Under clauses XX and YY, the People agree that the benefits provided under the Agreement are in full and final satisfaction of all Claims arising from the doing of all acts covered by this document in the Initial ILUA Area and provides a release in similar terms to clause XX of the Agreement.

Sub-Fund Agreement

The Sub-Fund Agreement is part of the “Benefits Management Structure” approved to receive the Entity A Payments from the Commencement Date as specified in clause XX of the Agreement. By executing the Sub Fund Agreement and the Agreement, the People and Entity A have agreed the “Benefits Management Structure” as specified in clause XX of the Agreement.

The purpose of the Sub Fund Agreement is to record the terms on which the CT Trustee and the DBT Trustee will receive and manage the Entity A Payments and any other contributions by Entity A.

The Sub Fund Agreement is also a “Sub Fund Agreement” for the purposes of the Charitable Trust and the Direct Benefits Trust, which establishes a Sub Fund for each Trust to be known as the Entity A Sub Fund and records the consent of the People to the DBT Trustee and the CT Trustee receiving contributions from Entity A.

The Sub Fund Agreement also sets out, in Schedules X and Y, the particular requirements that will apply under the Charitable Trust Deed and the Direct Benefits Trust Deed to the Entity A Sub Fund (clause X).
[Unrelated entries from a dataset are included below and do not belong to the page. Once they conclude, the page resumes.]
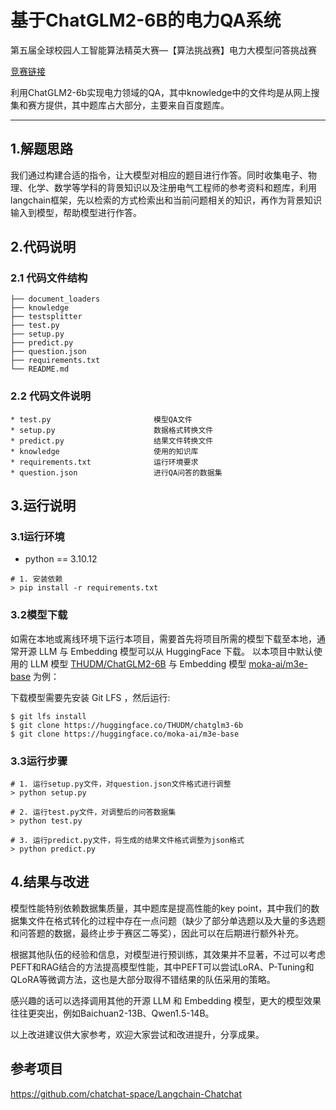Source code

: # 基于ChatGLM2-6B的电力QA系统
第五届全球校园人工智能算法精英大赛—【算法挑战赛】电力大模型问答挑战赛

[竞赛链接](http://bdc.saikr.com/vse/48006)

利用ChatGLM2-6b实现电力领域的QA，其中knowledge中的文件均是从网上搜集和赛方提供，其中题库占大部分，主要来自百度题库。

------

## 1.解题思路

我们通过构建合适的指令，让大模型对相应的题目进行作答。同时收集电子、物理、化学、数学等学科的背景知识以及注册电气工程师的参考资料和题库，利用langchain框架，先以检索的方式检索出和当前问题相关的知识，再作为背景知识输入到模型，帮助模型进行作答。

## 2.代码说明

### 2.1 代码文件结构
```
├── document_loaders
├── knowledge
├── testsplitter
├── test.py
├── setup.py
├── predict.py
├── question.json
├── requirements.txt
└── README.md
```

### 2.2 代码文件说明

``` 
* test.py                       模型QA文件   
* setup.py                      数据格式转换文件   
* predict.py                    结果文件转换文件    
* knowledge                     使用的知识库
* requirements.txt              运行环境要求    
* question.json                 进行QA问答的数据集          
```

## 3.运行说明

### 3.1运行环境

* python == 3.10.12
```
# 1. 安装依赖
> pip install -r requirements.txt
```

### 3.2模型下载
如需在本地或离线环境下运行本项目，需要首先将项目所需的模型下载至本地，通常开源 LLM 与 Embedding 模型可以从 HuggingFace 下载。
以本项目中默认使用的 LLM 模型 [THUDM/ChatGLM2-6B](https://huggingface.co/THUDM/chatglm2-6b) 与 Embedding 模型 [moka-ai/m3e-base](https://huggingface.co/moka-ai/m3e-base) 为例：

下载模型需要先安装 Git LFS ，然后运行:
```
$ git lfs install
$ git clone https://huggingface.co/THUDM/chatglm3-6b
$ git clone https://huggingface.co/moka-ai/m3e-base
```

### 3.3运行步骤
```
# 1. 运行setup.py文件，对question.json文件格式进行调整
> python setup.py

# 2. 运行test.py文件，对调整后的问答数据集
> python test.py

# 3. 运行predict.py文件，将生成的结果文件格式调整为json格式
> python predict.py
```

## 4.结果与改进
模型性能特别依赖数据集质量，其中题库是提高性能的key point，其中我们的数据集文件在格式转化的过程中存在一点问题（缺少了部分单选题以及大量的多选题和问答题的数据，最终止步于赛区二等奖），因此可以在后期进行额外补充。

根据其他队伍的经验和信息，对模型进行预训练，其效果并不显著，不过可以考虑PEFT和RAG结合的方法提高模型性能，其中PEFT可以尝试LoRA、P-Tuning和QLoRA等微调方法，这也是大部分取得不错结果的队伍采用的策略。

感兴趣的话可以选择调用其他的开源 LLM 和 Embedding 模型，更大的模型效果往往更突出，例如Baichuan2-13B、Qwen1.5-14B。

以上改进建议供大家参考，欢迎大家尝试和改进提升，分享成果。

## 参考项目
https://github.com/chatchat-space/Langchain-Chatchat
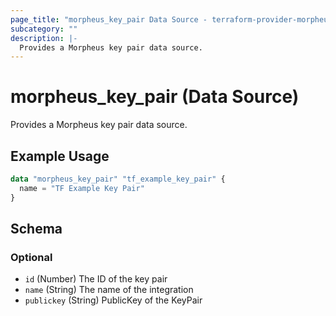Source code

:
 ```yaml
---
page_title: "morpheus_key_pair Data Source - terraform-provider-morpheus"
subcategory: ""
description: |-
  Provides a Morpheus key pair data source.
---
```


# morpheus_key_pair (Data Source)

Provides a Morpheus key pair data source.

## Example Usage

```terraform
data "morpheus_key_pair" "tf_example_key_pair" {
  name = "TF Example Key Pair"
}
```

<!-- schema generated by tfplugindocs -->
## Schema

### Optional

- `id` (Number) The ID of the key pair
- `name` (String) The name of the integration
- `publickey` (String) PublicKey of the KeyPair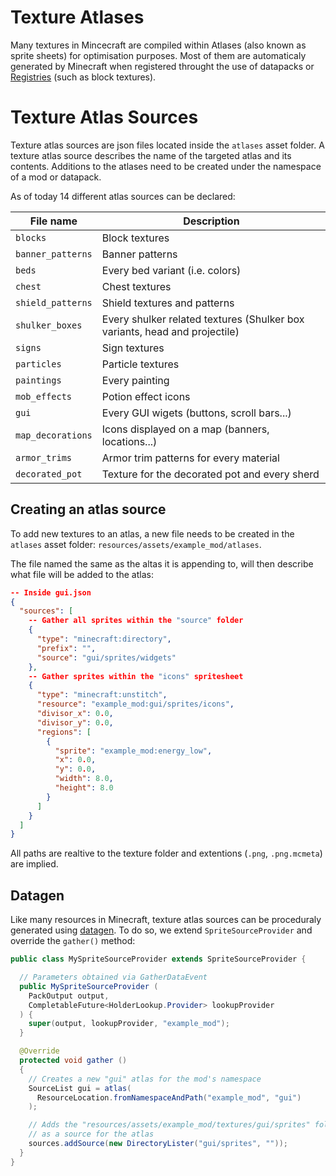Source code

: # Texture Atlases

Many textures in Mincecraft are compiled within Atlases (also known as sprite sheets) for optimisation purposes. Most of them are automaticaly generated by Minecraft when registered throught the use of datapacks or [Registries][reg] (such as block textures).

# Texture Atlas Sources

Texture atlas sources are json files located inside the `atlases` asset folder.
A texture atlas source describes the name of the targeted atlas and its contents. Additions to the atlases need to be created under the namespace of a mod or datapack.

As of today 14 different atlas sources can be declared:

|File name|Description|
|--|--| 
|`blocks`|Block textures|
|`banner_patterns`|Banner patterns|
|`beds`|Every bed variant (i.e. colors)|
|`chest`|Chest textures|
|`shield_patterns`|Shield textures and patterns|
|`shulker_boxes`|Every shulker related textures (Shulker box variants, head and projectile)|
|`signs`|Sign textures|
|`particles`|Particle textures|
|`paintings`|Every painting|
|`mob_effects`|Potion effect icons|
|`gui`|Every GUI wigets (buttons, scroll bars...)|
|`map_decorations`|Icons displayed on a map (banners, locations...)|
|`armor_trims`|Armor trim patterns for every material|
|`decorated_pot`|Texture for the decorated pot and every sherd|

## Creating an atlas source

To add new textures to an atlas, a new file needs to be created in the `atlases` asset folder: `resources/assets/example_mod/atlases`.

The file named the same as the altas it is appending to, will then describe what file will be added to the atlas:
```json
-- Inside gui.json
{
  "sources": [
    -- Gather all sprites within the "source" folder
    {
      "type": "minecraft:directory",
      "prefix": "",
      "source": "gui/sprites/widgets"
    },
    -- Gather sprites within the "icons" spritesheet
    {
      "type": "minecraft:unstitch",
      "resource": "example_mod:gui/sprites/icons",
      "divisor_x": 0.0,
      "divisor_y": 0.0,
      "regions": [
        {
          "sprite": "example_mod:energy_low",
          "x": 0.0,
          "y": 0.0,
          "width": 8.0,
          "height": 8.0
        }
      ]
    }
  ]
}
```

All paths are realtive to the texture folder and extentions (`.png`, `.png.mcmeta`) are implied.


## Datagen

Like many resources in Minecraft, texture atlas sources can be proceduraly generated using [datagen][dtgn]. To do so, we extend `SpriteSourceProvider` and override the `gather()` method:

```Java
public class MySpriteSourceProvider extends SpriteSourceProvider {

  // Parameters obtained via GatherDataEvent
  public MySpriteSourceProvider (
    PackOutput output,
    CompletableFuture<HolderLookup.Provider> lookupProvider
  ) {
    super(output, lookupProvider, "example_mod");
  }

  @Override
  protected void gather ()
  {
    // Creates a new "gui" atlas for the mod's namespace
    SourceList gui = atlas(
      ResourceLocation.fromNamespaceAndPath("example_mod", "gui")
    );

    // Adds the "resources/assets/example_mod/textures/gui/sprites" folder
    // as a source for the atlas
    sources.addSource(new DirectoryLister("gui/sprites", ""));
  }
}
```

[reg]:../../../concepts/registries.md
[dtgn]:../../index.md#data-generation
These requirements include obligations with respect to governance, accounting and reporting to Entity A.

The DBT Trustee and the CT Trustee acknowledge and agree that they have no rights or obligations under the Agreement, and will not attempt to assert any, entitlement to enforce terms of the Agreement except to the extent expressly provided in clause X of the Agreement

The DBT Trustee and the CT Trustee agree to act in a manner that is consistent with the rights and obligations of the parties to the Agreement

Local Aboriginal Corporation (LAC) Deed of Assumption

THE LAC Deed of Assumption is required to legally bind AC as it is not a party to the Agreement, Initial ILUA or Sub Fund Agreement.

The AC warrants that it is authorised by the People to perform the roles allocated to the Local Aboriginal Corporation in the Agreement, Initial ILUA and Sub Fund Agreement (including acting as agent of the People) and agrees to be bound by and perform the obligations of the LAC under the Agreement, Initial ILUA and Sub Fund Agreement including any obligations that accrued before the Commencement Date .

The AC agrees that it has no rights under the Agreement, Initial ILUA and Sub Fund Agreement and that it has no, and will not attempt to assert any, entitlement to enforce the terms of those documents.

Further information received

Your representative provided the following additional information:

The amounts received and declared in previous Business Activity Statements (BAS) for the People relate to payments to the Trustee of the Direct Benefits Trust and the Trustee of the Charitable Trust from another company under another similar type of agreement.

Relevant legislative provisions

A New Tax System (Goods and Services Tax) Act 1999 Section 9-5.

Reasons for decision

In this reasoning:

unless otherwise stated, all legislative references are to the A New Tax System (Goods and Services Tax) Act 1999 (GST Act)

All terms marked by an asterisk are defined terms in the GST Act

All reference materials, published by the Australian Taxation Office (ATO), that are referred to are available on ato.gov.au

Under section 9-40, an entity must pay Goods and Services Tax (GST) on any taxable supply it makes.

The Entity A payments under the Deed are consideration for a taxable supply if they have a nexus with a supply made either individually or collectively by the People which satisfies the requirements of section 9-5. This section provides that:

You make a taxable supply if:

(a) You make the supply for consideration; and

(b) The supply is made in the course or furtherance of an enterprise that you carry on; and

(c) The supply is connected with the indirect tax zone (Australia); and

(d) You are registered, or required to be registered.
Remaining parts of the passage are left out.